■ Data for analysis
────────────────────
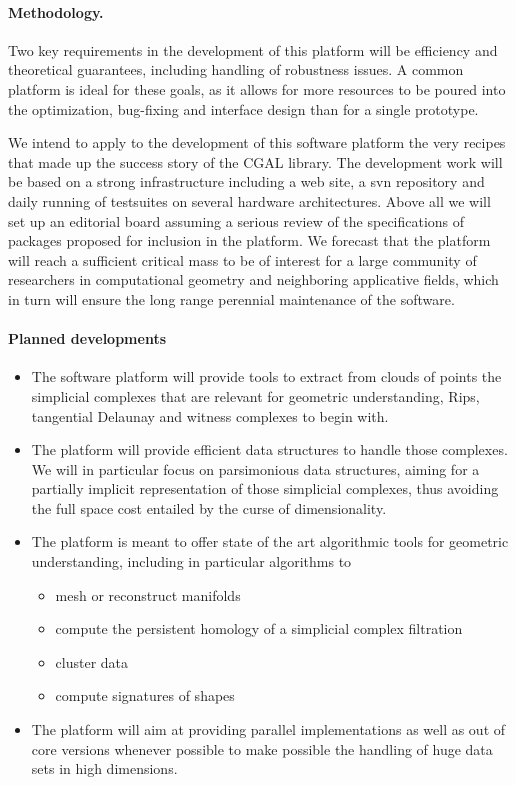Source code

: 

\paragraph{ Methodology.} 
Two key requirements in the development of this platform will be
efficiency and theoretical guarantees, including handling of
robustness issues. A common
platform is ideal for these goals, as it allows for more
resources to be poured into the optimization, bug-fixing and interface
design than for a single prototype.

 We intend to apply to the development of this software platform 
the very  recipes that made up the success story
of the CGAL library. 
The development work will be based on a strong infrastructure
including a web site, a svn repository and  daily running of testsuites on several  hardware architectures.
Above all we will set up  an editorial board assuming a  serious review of the 
specifications of packages proposed for inclusion in the platform.
We forecast that the platform will reach a sufficient critical mass
to be of interest for a large community of researchers in
computational geometry and neighboring applicative fields,
which in turn will ensure the long range perennial maintenance
of the software.



\paragraph{Planned developments} 
\begin{itemize}
\item The software platform will provide tools to extract from clouds of points the
simplicial complexes that are relevant for geometric understanding,
Rips, tangential Delaunay  and witness complexes to begin with. 
\item The platform will provide efficient data structures to handle those
complexes. We will in particular  focus on parsimonious data
structures, aiming for a partially implicit representation of those simplicial
complexes, thus avoiding the full space cost entailed by the curse of
dimensionality. 
\item The platform is meant to offer state of the art algorithmic tools for geometric
understanding,
including in particular algorithms to
\begin{itemize}
\item  mesh or reconstruct manifolds
\item  compute the persistent homology of a simplicial complex filtration 
\item cluster data
\item compute signatures of shapes
\end{itemize}
\item The platform will aim at providing parallel implementations as well
as out of core versions whenever possible to make possible the
handling of huge data sets in high dimensions.
\end{itemize}

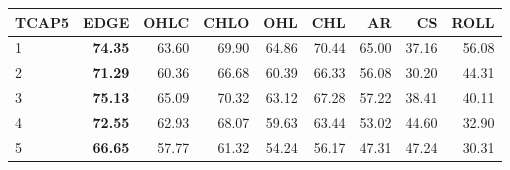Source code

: \begin{table}[ht]
\centering
\begin{tabular}{lrrrrrrrr}
  \hline
TCAP5 & EDGE & OHLC & CHLO & OHL & CHL & AR & CS & ROLL \\ 
  \hline
1 & \textbf{74.35} & 63.60 & 69.90 & 64.86 & 70.44 & 65.00 & 37.16 & 56.08 \\ 
  2 & \textbf{71.29} & 60.36 & 66.68 & 60.39 & 66.33 & 56.08 & 30.20 & 44.31 \\ 
  3 & \textbf{75.13} & 65.09 & 70.32 & 63.12 & 67.28 & 57.22 & 38.41 & 40.11 \\ 
  4 & \textbf{72.55} & 62.93 & 68.07 & 59.63 & 63.44 & 53.02 & 44.60 & 32.90 \\ 
  5 & \textbf{66.65} & 57.77 & 61.32 & 54.24 & 56.17 & 47.31 & 47.24 & 30.31 \\ 
   \hline
\end{tabular}
\end{table}
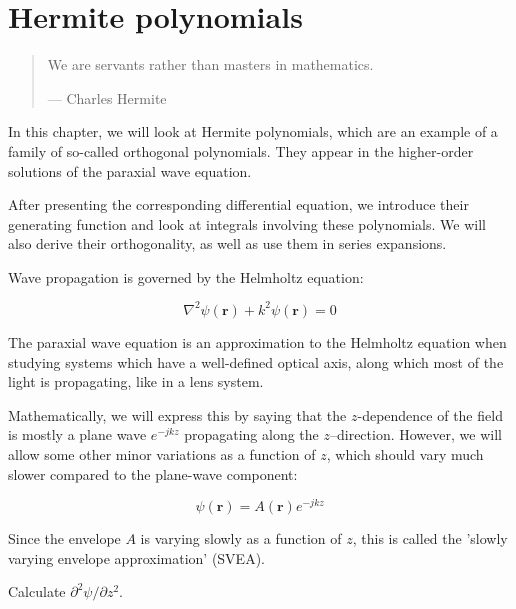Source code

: \chapter{Hermite polynomials}
\label{h:hermite}

\begin{quote}
We are servants rather than masters in mathematics.

--- Charles Hermite
\end{quote}

\chaptertoc

In this chapter, we will look at Hermite polynomials, which are an example of a family of so-called orthogonal polynomials. They appear in the higher-order solutions of the paraxial wave equation.

After presenting the corresponding differential equation, we introduce their generating function and look at integrals involving these polynomials. We will also derive their orthogonality, as well as use them in series expansions.

\pagebreak


Wave propagation is governed by the Helmholtz equation:

\begin{equation}
\nabla^2 \psi({\mathbf r}) + k^2 \psi({\mathbf r}) = 0
\end{equation}

The paraxial wave equation is an approximation to the Helmholtz equation when studying systems which have a well-defined optical axis, along which most of the light is propagating, like in a lens system.

Mathematically, we will express this by saying that the $z$-dependence of the field is mostly a plane wave $e^{-jkz}$ propagating along the $z$--direction. However, we will allow some other minor variations as a function of $z$, which should vary much slower compared to the plane-wave component:

\begin{equation}
\psi({\mathbf r}) = A({\mathbf r})e^{-jkz}
\label{eq-svea-ansatz}
\end{equation}

Since the envelope $A$ is varying slowly as a function of $z$, this is called the 'slowly varying envelope approximation' (SVEA).

\begin{cue}
Calculate $\partial^2 \psi / \partial z^2$.
\end{cue}

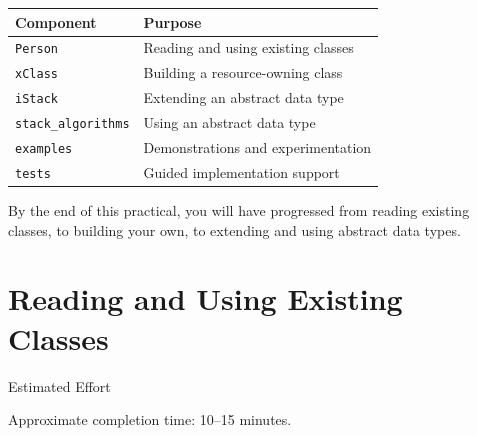 \documentclass{csc2059practical}
\begin{document}
\begin{center}

\begin{tabular}{ll}

\textbf{Component} & \textbf{Purpose}\\
\hline

\texttt{Person} &
Reading and using existing classes \\

\texttt{xClass} &
Building a resource-owning class \\

\texttt{iStack} &
Extending an abstract data type \\

\texttt{stack\_algorithms} &
Using an abstract data type \\

\texttt{examples} &
Demonstrations and experimentation \\

\texttt{tests} &
Guided implementation support \\

\end{tabular}

\end{center}


By the end of this practical, you will have progressed from reading existing
classes, to building your own, to extending and using abstract data types.


\section{Reading and Using Existing Classes}

\begin{infobox}{Estimated Effort}

    Approximate completion time: 10--15 minutes.
    
\end{infobox}
\end{document}
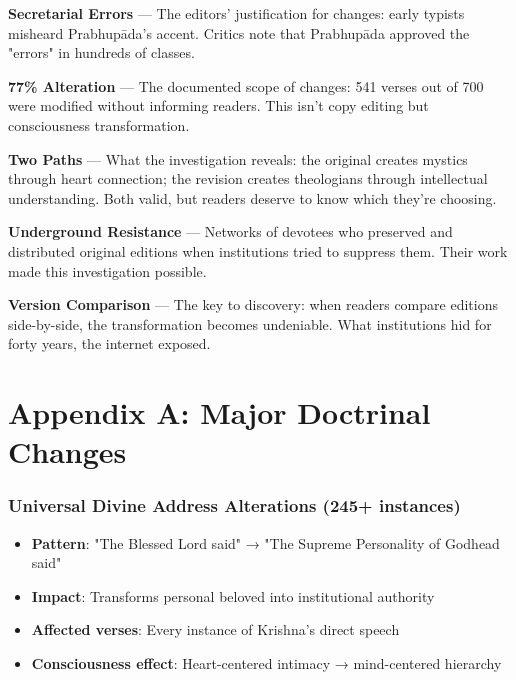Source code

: \documentclass[11pt,twoside]{book}
\begin{document}
\textbf{\textbf{Secretarial Errors}} — The editors' justification for changes: early typists misheard Prabhupāda's accent. Critics note that Prabhupāda approved the "errors" in hundreds of classes.

\textbf{\textbf{77\% Alteration}} — The documented scope of changes: 541 verses out of 700 were modified without informing readers. This isn't copy editing but consciousness transformation.

\textbf{\textbf{Two Paths}} — What the investigation reveals: the original creates mystics through heart connection; the revision creates theologians through intellectual understanding. Both valid, but readers deserve to know which they're choosing.

\textbf{\textbf{Underground Resistance}} — Networks of devotees who preserved and distributed original editions when institutions tried to suppress them. Their work made this investigation possible.

\textbf{\textbf{Version Comparison}} — The key to discovery: when readers compare editions side-by-side, the transformation becomes undeniable. What institutions hid for forty years, the internet exposed.
\part*{Appendix A: Major Doctrinal Changes}
\label{sec:org6d2f2bf}
\thispagestyle{plain}
\section*{Universal Divine Address Alterations (245+ instances)}
\label{sec:org97b8c60}
\begin{itemize}
\item \textbf{\textbf{Pattern}}: "The Blessed Lord said" → "The Supreme Personality of Godhead said"
\item \textbf{\textbf{Impact}}: Transforms personal beloved into institutional authority
\item \textbf{\textbf{Affected verses}}: Every instance of Krishna's direct speech
\item \textbf{\textbf{Consciousness effect}}: Heart-centered intimacy → mind-centered hierarchy
\end{itemize}
\end{document}
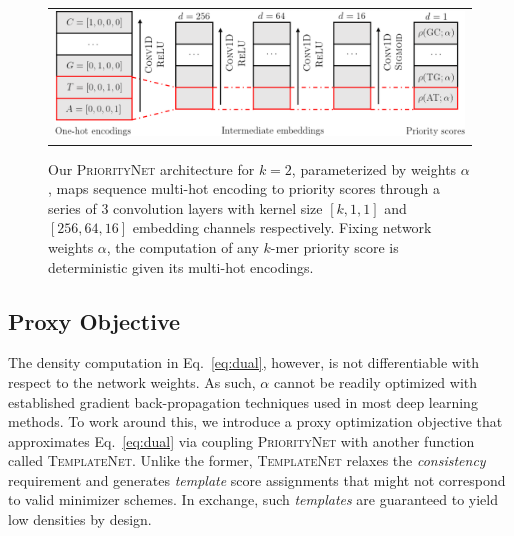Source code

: \begin{figure}[ht]
\centering
\begin{tabular}{c}
\includegraphics[width=0.95\columnwidth]{minimizer_plots/Priority Net Architecture.png} 
\end{tabular}
\caption{Our \textsc{PriorityNet} architecture for $k=2$, parameterized by weights $\alpha$, maps sequence multi-hot encoding to priority scores through a series of 3 convolution layers with kernel size $[k, 1, 1]$ and $[256, 64, 16]$ embedding channels respectively. Fixing network weights $\alpha$, the computation of any $k$-mer priority score is deterministic given its multi-hot encodings.}
\label{app-msd-fig:prioritynet}
\end{figure}

\subsection{Proxy Objective}
\label{c5-sec:objective}
The density computation in Eq.~\ref{eq:dual}, however, is not differentiable with respect to the network weights. As such, $\alpha$ cannot be readily optimized with established gradient back-propagation techniques used in most deep learning methods. To work around this, we introduce a proxy optimization objective that approximates Eq.~\ref{eq:dual} via coupling \textsc{PriorityNet} with another function called \textsc{TemplateNet}. Unlike the former, \textsc{TemplateNet} relaxes the \textit{consistency} requirement and generates \textit{template} score assignments that might not correspond to valid minimizer schemes. In exchange, such \textit{templates} are guaranteed to yield low densities by design.

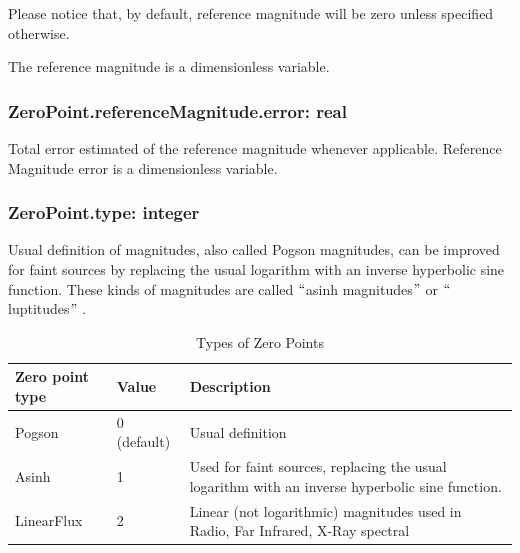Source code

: \documentclass[11pt,a4paper]{ivoa}
\begin{document}
Please notice that, by default, reference magnitude will be zero unless
specified otherwise.
\par

The reference magnitude is a dimensionless variable.
\par

\subsubsection{ZeroPoint.referenceMagnitude.error: real}
Total error estimated of the reference magnitude whenever applicable. Reference
Magnitude error is a dimensionless variable.\par

\subsubsection{ZeroPoint.type: integer}
Usual definition of magnitudes, also called Pogson magnitudes, can be improved
for faint sources by replacing the usual logarithm with an inverse hyperbolic
sine function. These kinds of magnitudes are called $``$asinh magnitudes$"$
or $``$luptitudes$"$  \citep{2004A&A...422..205G}.\par



\begin{table}[ht]
 			\centering
\begin{tabular}{p{2.42in}p{0.8in}p{1.55in}}
\hline
\multicolumn{1}{|p{2.42in}}{Zero point type} &
\multicolumn{1}{|p{0.8in}}{Value} &
\multicolumn{1}{|p{1.55in}|}{Description} \\
\hline
\multicolumn{1}{|p{2.42in}}{Pogson} &
\multicolumn{1}{|p{0.8in}}{0 (default)} &
\multicolumn{1}{|p{1.55in}|}{Usual definition} \\
\hline
\multicolumn{1}{|p{2.42in}}{Asinh} &
\multicolumn{1}{|p{0.8in}}{1} &
\multicolumn{1}{|p{1.55in}|}{Used for faint sources, replacing the usual
logarithm with an inverse hyperbolic sine function.} \\
\hline
\multicolumn{1}{|p{2.42in}}{LinearFlux} &
\multicolumn{1}{|p{0.8in}}{2} &
\multicolumn{1}{|p{1.55in}|}{Linear (not logarithmic) magnitudes used in
Radio, Far Infrared, X-Ray spectral } \\
\hline
\end{tabular}
\caption{Types of Zero Points}
 \end{table}
\end{document}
────────────────────
■ Exercise instructions
Here the output must be the lines above from the line with "which in turn" to the line with "simplicial complexes that", both included, duplicated word for word and nothing else.

■ Your solution
which in turn will ensure the long range perennial maintenance
of the software.



\paragraph{Planned developments} 
\begin{itemize}
\item The software platform will provide tools to extract from clouds of points the
simplicial complexes that are relevant for geometric understanding,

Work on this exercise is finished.